We need a richer theory of types of construction kit:
Some construction kits are concrete (physical) others abstract (e.g. grammars), others mixed, others using virtual machinery that's physically implemented but not adequately describable in the language of physics.

Possibilities and invariants (i.e. mathematical properties) in the FCK, then later in the DCKs. are "discovered" (blindly) and used first by natural selection, then later by its products: organisms, e.g. when they use invariant features of parametrised designs, such as negative feedback control loops, conditional switches, and increasingly complex information records, some used immediately, some later, some used online some offline. (Initially using only loop-closing semantics, then later more sophisticated semantics.)

Later, new or expanded construction-kits allow a subset of organisms to develop cognitive abilities to detect, reason about, and apply these mathematical properties, for instance in detecting and using affordances of various kinds. (More than J.J. Gibson noticed!).

More complex control functions require new DCKs supporting virtual machinery (re-discovered by 20th century computing engineers!), leading to an even greater variety of control mechanisms with new mathematical properties -- e.g. planning, reasoning and design capabilities, morphing later into story-telling, games, music, dancing. rituals???

Later, via various evolutionary and developmental steps some DCKs were able to produce meta-cognitive machinery, initially self-directed (e.g. for fixing planning processes), then later other-directed (e.g. for reasoning about information-processing in predators, prey, mates, offspring, competitors, etc.) and for cooperative reasoning/teaching/challenging/arguing.

Then meta-meta-meta-cognitive (didactic?) insights led to the assembly of previous discoveries into structured, more easily learnt and taught, knowledge repositories storing shared organised knowledge e.g. Euclid's Elements. (The most important book ever written???)

Continuation of the process of construction of new DCKs led to the invention/discovery of various fragments of logic and increasing formalisation of assembled bodies of mathematical knowledge.

Still later, a subset of thinkers attempt to produce a new fully formal organised encoding and call that 'foundations', without realising that they have changed the subject: they are producing and discussing new branches of mathematics that have interesting structural relations with the old branches. Frege pointed this out for geometry, but a similar claim can be made about his and others' attempts to logicize arithmetic, instead of basing it on topological(?) properties of one-one correspondences.

Later, some of the people involved in the formalisation processes either forgot about the earlier forms of mathematics or began to disparage them, leading to the education of an inferior brand of "formal" mathematicians... (lambasted by Mandelbrot).

Note on consciousness:
An implication of the ideas here is that theories/models of perception (e.g. vision) that cannot accommodate perception of mathematical (e.g. topological and geometrical) structures and relationships used in understanding proofs are inadequate.

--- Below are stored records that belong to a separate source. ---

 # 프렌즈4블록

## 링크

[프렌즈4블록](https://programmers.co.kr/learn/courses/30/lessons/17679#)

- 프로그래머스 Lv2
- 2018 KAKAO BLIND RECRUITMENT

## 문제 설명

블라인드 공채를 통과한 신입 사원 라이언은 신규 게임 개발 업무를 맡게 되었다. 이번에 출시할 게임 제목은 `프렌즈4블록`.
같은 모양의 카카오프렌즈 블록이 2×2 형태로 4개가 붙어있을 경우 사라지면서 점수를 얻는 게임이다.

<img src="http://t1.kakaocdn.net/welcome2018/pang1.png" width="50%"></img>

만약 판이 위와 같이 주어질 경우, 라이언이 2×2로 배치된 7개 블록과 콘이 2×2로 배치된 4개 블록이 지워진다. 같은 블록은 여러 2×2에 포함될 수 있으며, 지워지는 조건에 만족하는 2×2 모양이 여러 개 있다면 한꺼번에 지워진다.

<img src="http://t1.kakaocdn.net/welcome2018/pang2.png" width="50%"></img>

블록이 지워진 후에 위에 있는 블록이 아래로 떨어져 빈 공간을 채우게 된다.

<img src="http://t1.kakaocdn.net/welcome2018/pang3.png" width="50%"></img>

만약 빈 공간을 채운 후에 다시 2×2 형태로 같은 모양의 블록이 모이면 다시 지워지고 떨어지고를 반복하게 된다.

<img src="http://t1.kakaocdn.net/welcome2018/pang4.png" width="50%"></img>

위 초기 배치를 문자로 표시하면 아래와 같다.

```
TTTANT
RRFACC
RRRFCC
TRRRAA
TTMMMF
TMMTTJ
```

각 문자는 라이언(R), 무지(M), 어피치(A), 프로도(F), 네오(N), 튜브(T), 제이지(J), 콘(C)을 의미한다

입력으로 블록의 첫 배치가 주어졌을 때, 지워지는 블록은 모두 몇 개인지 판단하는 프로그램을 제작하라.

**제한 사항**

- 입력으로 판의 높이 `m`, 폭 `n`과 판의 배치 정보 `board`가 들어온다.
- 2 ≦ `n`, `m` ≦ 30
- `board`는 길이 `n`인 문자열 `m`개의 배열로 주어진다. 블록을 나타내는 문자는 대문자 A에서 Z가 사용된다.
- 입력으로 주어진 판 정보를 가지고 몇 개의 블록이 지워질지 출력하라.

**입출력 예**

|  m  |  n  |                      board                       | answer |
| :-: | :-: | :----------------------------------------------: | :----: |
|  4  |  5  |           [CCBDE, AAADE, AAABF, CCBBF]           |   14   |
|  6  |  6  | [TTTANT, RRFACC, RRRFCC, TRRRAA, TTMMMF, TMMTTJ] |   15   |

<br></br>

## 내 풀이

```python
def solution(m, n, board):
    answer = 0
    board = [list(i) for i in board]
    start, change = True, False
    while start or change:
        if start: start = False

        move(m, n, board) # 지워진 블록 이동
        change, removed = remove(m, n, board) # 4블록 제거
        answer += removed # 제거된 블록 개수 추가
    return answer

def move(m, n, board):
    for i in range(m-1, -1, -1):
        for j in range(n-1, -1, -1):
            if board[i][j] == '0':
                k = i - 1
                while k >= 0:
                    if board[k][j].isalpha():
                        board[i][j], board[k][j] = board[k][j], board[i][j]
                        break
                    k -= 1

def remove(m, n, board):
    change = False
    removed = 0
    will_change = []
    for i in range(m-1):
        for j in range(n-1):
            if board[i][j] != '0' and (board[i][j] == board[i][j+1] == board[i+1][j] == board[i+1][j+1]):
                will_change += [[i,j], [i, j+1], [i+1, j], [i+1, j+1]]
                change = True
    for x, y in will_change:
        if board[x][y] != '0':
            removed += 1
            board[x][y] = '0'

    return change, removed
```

Likewise, theories of consciousness that cannot accommodate consciousness of mathematical problems and solutions (e.g. in shirt mathematics also mentioned below ) are inadequate.

Note on modality:
This approach rejects 'possible world' semantics for modal concepts (e.g. must, may, can, cause, could have, couldn't have, if...then, necessary, possible, constrained, invariant, etc. etc.) and bases them on properties of portions of the world (or portions of construction-kits) and their properties and relationships. (This may be closely related to Alastair Wilson's ideas about causation and grounding. I am not sure.)

Question:
Does the mixture of discrete and continuous operation in chemistry-based construction-kits provide a richer space of information processing than Turing-equivalent machines?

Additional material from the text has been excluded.